Outsourcing your patent enforcement activities to a Non-Practicing Entity
In Futurewei Tech. Inc. v. Acacia Research Corp (Fed. Cir. 2013), Access Co. Ltd. which owns a number of patents outsourced its patent enforcement activities to Acacia Research Corp., a non-practicing entity. Acacia was allowed to sue others on those patents to collect past, present and future damages and seek injunctions against others except customers of Access. Acacia eventually sued Futurewei Tech. Inc. which alleges it has been a customer of Access for more than 10 years.
The basic holding of the case is straight forward. After being sued by Acacia in Texas, Futurewei filed a second lawsuit in California in an attempt to have the Texas lawsuit transferred to California or combined with the California lawsuit. However, under the first-to-file rule, the court in which the later filed case was brought may refuse to hear any issues in the later filed case that overlap with the issues in the first filed case. Two different courts shouldn’t waste time deciding the same issues, and possibly reaching different conclusions. The California District Court held and the Federal Circuit affirmed the finding that the issues in the two lawsuits overlapped and dismissed the second filed, California lawsuit that was filed by Futurewei.
The more interesting aspect of this case involves the agreement between Access and Acacia for the outsourcing of patent enforcement activities. We get a sneak peek into the agreement which is normally confidential between Access and Acacia. Acacia is known as a Non Practicing Entity (NPE). There has been a significant amount of discussion about certain non-redeeming practices of some Non Practicing Entities in the blogosphere (ipwatchdog.com), at the USPTO and the White House. In this case, Access apparently sold products under its patents but may have believed that it was better to have Acacia handle its patent enforcement activities.

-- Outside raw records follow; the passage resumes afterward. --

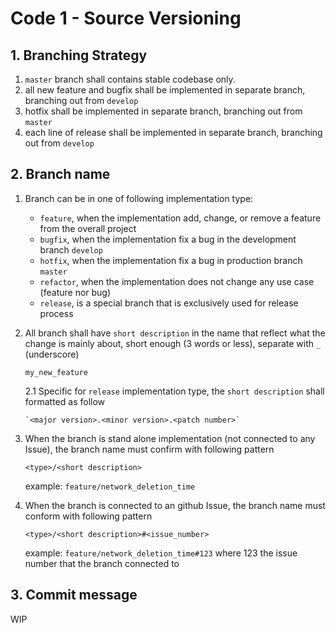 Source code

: # Code 1 - Source Versioning

## 1. Branching Strategy
   1. `master` branch shall contains stable codebase only.
   2. all new feature and bugfix shall be implemented in separate branch, branching out from `develop`
   3. hotfix shall be implemented in separate branch, branching out from `master`
   4. each line of release shall be implemented in separate branch, branching out from `develop`

## 2. Branch name
   1. Branch can be in one of following implementation type:
      - `feature`, when the implementation add, change, or remove a feature from the overall project
      - `bugfix`, when the implementation fix a bug in the development branch `develop`
      - `hotfix`, when the implementation fix a bug in production branch `master`
      - `refactor`, when the implementation does not change any use case (feature nor bug)
      - `release`, is a special branch that is exclusively used for release process

   2. All branch shall have `short description` in the name that reflect what the change is mainly about, short enough (3 words or less), separate with `_` (underscore)

      `my_new_feature`

      2.1 Specific for `release` implementation type, the `short description` shall formatted as follow

          `<major version>.<minor version>.<patch number>`

   2. When the branch is stand alone implementation (not connected to any Issue), the branch name must confirm with following pattern

      `<type>/<short description>`

      example: `feature/network_deletion_time`

   3. When the branch is connected to an github Issue, the branch name must conform with following pattern

      `<type>/<short description>#<issue_number>`

      example: `feature/network_deletion_time#123` where 123 the issue number that the branch connected to

## 3. Commit message
   WIP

Return now to the more interesting part of this case, the NPE agreement. The litigation highlighted two different sections of the agreement between Access and Acacia. Section 2.1 protects Access’s customers. It states that APAC (effectively Acacia) may not enforce the covered patents against, or seek licenses to practice the patents from, Access’s customers and end-users in connection with Access’s products and services. A patent owner would not want patent enforcement activities to encompass its customers. This provision also creates a benefit for its customers that do purchase patent protected products. Customers know that they are competing on a level playing field because all businesses using the products and services covered by the patents pay a royalty for use of the patented features and competitors do not get a “free ride” by using patented features without paying for them. Customers of the patent owner thus benefit as third parties to the enforcement agreement between Access and Acacia. If Futurewei is a customer of Access, why would Acacia sue Futurewei which would breach the agreement. The court opinion doesn’t explain the situation but I deduce that Futureweit is a customer of Access on a different set of products not covered by the patents asserted by Acacia.
In contrast, section 11.3 of the NPE agreement clearly stated that the agreement would not create any third party beneficiaries. This was one of the overlapping issues between the first and later filed cases to be determined at a later date. Can Futurewei, as a third party, enforce the contract provisions on the protection of customers between Access and Acacia? We’ll see in the future as the Texas litigation progresses.
For now, provided that patent owners would not want the patent enforcement activities of the NPE to encompass existing customers, how could the patent owner structure the deal to protect its customers? How could the patent owner protect not only their existing customers but those that they are attempting to acquire or would like to acquire in the future? How will customers evaluate whether to incorporate technology given that patent owner may relinquish some control in enforcing its patents against others? These are the issues the patent owner must resolve before entering into an agreement with a non-practicing entity to outsource its patent enforcement activities.